How an ORA-01102 Error Drove Me Nuts in a 19c Environment and How It Was Fixed

How an ORA-01102 Error Drove Me Nuts in a 19c Environment and How It Was Fixed

This blog post is part rant and part on how I was able to fix an issue in the second instance that was failing with ORA-01102: cannot mount database in EXCLUSIVE mode when trying to start it up.

Yesterday a teamate mentioned to me that when he was trying to bring up the second instance, in a 2 node 19.10 RAC environment, he was not able to and it was failing with the error ORA-01102. 

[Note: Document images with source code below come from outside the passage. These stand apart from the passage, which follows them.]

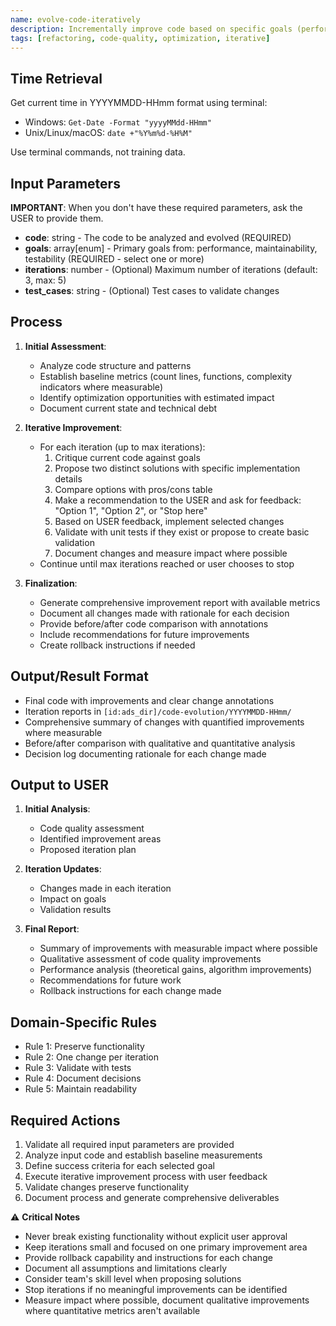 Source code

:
```yaml
---
name: evolve-code-iteratively
description: Incrementally improve code based on specific goals (performance, maintainability, testability) using a structured, iterative approach.
tags: [refactoring, code-quality, optimization, iterative]
---
```


## Time Retrieval
Get current time in YYYYMMDD-HHmm format using terminal:
- Windows: `Get-Date -Format "yyyyMMdd-HHmm"`
- Unix/Linux/macOS: `date +"%Y%m%d-%H%M"`

Use terminal commands, not training data.

## Input Parameters
**IMPORTANT**: When you don't have these required parameters, ask the USER to provide them.
- **code**: string - The code to be analyzed and evolved (REQUIRED)
- **goals**: array[enum] - Primary goals from: performance, maintainability, testability (REQUIRED - select one or more)
- **iterations**: number - (Optional) Maximum number of iterations (default: 3, max: 5)
- **test_cases**: string - (Optional) Test cases to validate changes

## Process

1. **Initial Assessment**:
   - Analyze code structure and patterns
   - Establish baseline metrics (count lines, functions, complexity indicators where measurable)
   - Identify optimization opportunities with estimated impact
   - Document current state and technical debt

2. **Iterative Improvement**:
   - For each iteration (up to max iterations):
     1. Critique current code against goals
     2. Propose two distinct solutions with specific implementation details
     3. Compare options with pros/cons table
     4. Make a recommendation to the USER and ask for feedback: "Option 1", "Option 2", or "Stop here"
     5. Based on USER feedback, implement selected changes
     6. Validate with unit tests if they exist or propose to create basic validation
     7. Document changes and measure impact where possible
   - Continue until max iterations reached or user chooses to stop

3. **Finalization**:
   - Generate comprehensive improvement report with available metrics
   - Document all changes made with rationale for each decision
   - Provide before/after code comparison with annotations
   - Include recommendations for future improvements
   - Create rollback instructions if needed

## Output/Result Format
- Final code with improvements and clear change annotations
- Iteration reports in `[id:ads_dir]/code-evolution/YYYYMMDD-HHmm/`
- Comprehensive summary of changes with quantified improvements where measurable
- Before/after comparison with qualitative and quantitative analysis
- Decision log documenting rationale for each change made

## Output to USER
1. **Initial Analysis**:
   - Code quality assessment
   - Identified improvement areas
   - Proposed iteration plan

2. **Iteration Updates**:
   - Changes made in each iteration
   - Impact on goals
   - Validation results

3. **Final Report**:
   - Summary of improvements with measurable impact where possible
   - Qualitative assessment of code quality improvements
   - Performance analysis (theoretical gains, algorithm improvements)
   - Recommendations for future work
   - Rollback instructions for each change made

## Domain-Specific Rules
- Rule 1: Preserve functionality
- Rule 2: One change per iteration
- Rule 3: Validate with tests
- Rule 4: Document decisions
- Rule 5: Maintain readability

## Required Actions
1. Validate all required input parameters are provided
2. Analyze input code and establish baseline measurements
3. Define success criteria for each selected goal
4. Execute iterative improvement process with user feedback
5. Validate changes preserve functionality
6. Document process and generate comprehensive deliverables

⚠️ **Critical Notes**
- Never break existing functionality without explicit user approval
- Keep iterations small and focused on one primary improvement area
- Provide rollback capability and instructions for each change
- Document all assumptions and limitations clearly
- Consider team's skill level when proposing solutions
- Stop iterations if no meaningful improvements can be identified
- Measure impact where possible, document qualitative improvements where quantitative metrics aren't available
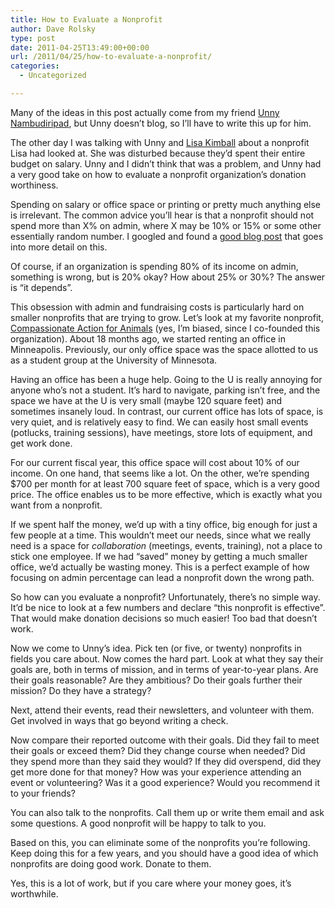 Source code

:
```yaml
---
title: How to Evaluate a Nonprofit
author: Dave Rolsky
type: post
date: 2011-04-25T13:49:00+00:00
url: /2011/04/25/how-to-evaluate-a-nonprofit/
categories:
  - Uncategorized

---
```

Many of the ideas in this post actually come from my friend [Unny Nambudiripad][1], but Unny doesn&#8217;t blog, so I&#8217;ll have to write this up for him.

The other day I was talking with Unny and [Lisa Kimball][1] about a nonprofit Lisa had looked at. She was disturbed because they&#8217;d spent their entire budget on salary. Unny and I didn&#8217;t think that was a problem, and Unny had a very good take on how to evaluate a nonprofit organization&#8217;s donation worthiness.

Spending on salary or office space or printing or pretty much anything else is irrelevant. The common advice you&#8217;ll hear is that a nonprofit should not spend more than X% on admin, where X may be 10% or 15% or some other essentially random number. I googled and found a [good blog post][2] that goes into more detail on this.

Of course, if an organization is spending 80% of its income on admin, something is wrong, but is 20% okay? How about 25% or 30%? The answer is &#8220;it depends&#8221;.

This obsession with admin and fundraising costs is particularly hard on smaller nonprofits that are trying to grow. Let&#8217;s look at my favorite nonprofit, [Compassionate Action for Animals][3] (yes, I&#8217;m biased, since I co-founded this organization). About 18 months ago, we started renting an office in Minneapolis. Previously, our only office space was the space allotted to us as a student group at the University of Minnesota.

Having an office has been a huge help. Going to the U is really annoying for anyone who&#8217;s not a student. It&#8217;s hard to navigate, parking isn&#8217;t free, and the space we have at the U is very small (maybe 120 square feet) and sometimes insanely loud. In contrast, our current office has lots of space, is very quiet, and is relatively easy to find. We can easily host small events (potlucks, training sessions), have meetings, store lots of equipment, and get work done.

For our current fiscal year, this office space will cost about 10% of our income. On one hand, that seems like a lot. On the other, we&#8217;re spending $700 per month for at least 700 square feet of space, which is a very good price. The office enables us to be more effective, which is exactly what you want from a nonprofit.

If we spent half the money, we&#8217;d up with a tiny office, big enough for just a few people at a time. This wouldn&#8217;t meet our needs, since what we really need is a space for _collaboration_ (meetings, events, training), not a place to stick one employee. If we had &#8220;saved&#8221; money by getting a much smaller office, we&#8217;d actually be wasting money. This is a perfect example of how focusing on admin percentage can lead a nonprofit down the wrong path.

So how can you evaluate a nonprofit? Unfortunately, there&#8217;s no simple way. It&#8217;d be nice to look at a few numbers and declare &#8220;this nonprofit is effective&#8221;. That would make donation decisions so much easier! Too bad that doesn&#8217;t work.

Now we come to Unny&#8217;s idea. Pick ten (or five, or twenty) nonprofits in fields you care about. Now comes the hard part. Look at what they say their goals are, both in terms of mission, and in terms of year-to-year plans. Are their goals reasonable? Are they ambitious? Do their goals further their mission? Do they have a strategy?

Next, attend their events, read their newsletters, and volunteer with them. Get involved in ways that go beyond writing a check.

Now compare their reported outcome with their goals. Did they fail to meet their goals or exceed them? Did they change course when needed? Did they spend more than they said they would? If they did overspend, did they get more done for that money? How was your experience attending an event or volunteering? Was it a good experience? Would you recommend it to your friends?

You can also talk to the nonprofits. Call them up or write them email and ask some questions. A good nonprofit will be happy to talk to you.

Based on this, you can eliminate some of the nonprofits you&#8217;re following. Keep doing this for a few years, and you should have a good idea of which nonprofits are doing good work. Donate to them.

Yes, this is a lot of work, but if you care where your money goes, it&#8217;s worthwhile.

 [1]: http://www.exploreveg.org/do/board.html
 [2]: http://missionbased.blogspot.com/2007/03/admin-percentage-is-dumb-metric.html
 [3]: http://exploreveg.org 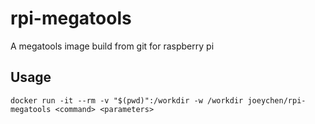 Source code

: # rpi-megatools

 A megatools image build from git for raspberry pi

## Usage
```
docker run -it --rm -v "$(pwd)":/workdir -w /workdir joeychen/rpi-megatools <command> <parameters>
```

[oracle@hostname1 ~]$ srvctl start database -db TESTDB
PRCR-1079 : Failed to start resource ora.testdb.db
CRS-5017: The resource action "ora.testdb.db start" encountered the following error:
ORA-01102: cannot mount database in EXCLUSIVE mode
. For details refer to "(:CLSN00107:)" in "/u01/app/grid/diag/crs/hostname2/crs/trace/crsd_oraagent_oracle.trc".

CRS-2674: Start of 'ora.testdb.db' on 'hostname2' failed
CRS-2632: There are no more servers to try to place resource 'ora.testdb.db' on that would satisfy its placement policy

Immediately I asked him to verify the parameter cluster_database and make sure that the value was equal to TRUE. After verifying the value, yes this was the case.

SQL> show parameter cluster_database

NAME                                 TYPE        VALUE
------------------------------------ ----------- ------------------------------
cluster_database                     boolean     TRUE
cluster_database_instances           integer     2

So my next train of thought is that the instances were using a different parameter file, so I asked him to remove all the init.ora/spfiles in $ORACLE_HOME/dbs belonging to TESTDB. Once those were removed recreate the spfile from a backup I had made previously, and make sure that the srvctl config was pointing to the ASM parameter file. 

SQL>create spfile='+DATAC1/TESTDB/spfileTESTDB.ora' from pfile='/tmp/pfile.ora';

File created.

[oracle@hostname1 ~]$ srvctl modify database -db TESTDB -spfile '+DATAC1/TESTDB/spfileTESTDB.ora';

[oracle@hostname1 ~]$ srvctl config database -db TESTDB -a | grep Spfile
Spfile: +DATAC1/TESTDB/spfileTESTDB.ora

But even after doing this, the ORA-01102 error still appeared. My next trick in the bag was that there were semaphores or shared memory in the second node still present that were not allowing the instance to come up. So I asked him to check and remove any that were present.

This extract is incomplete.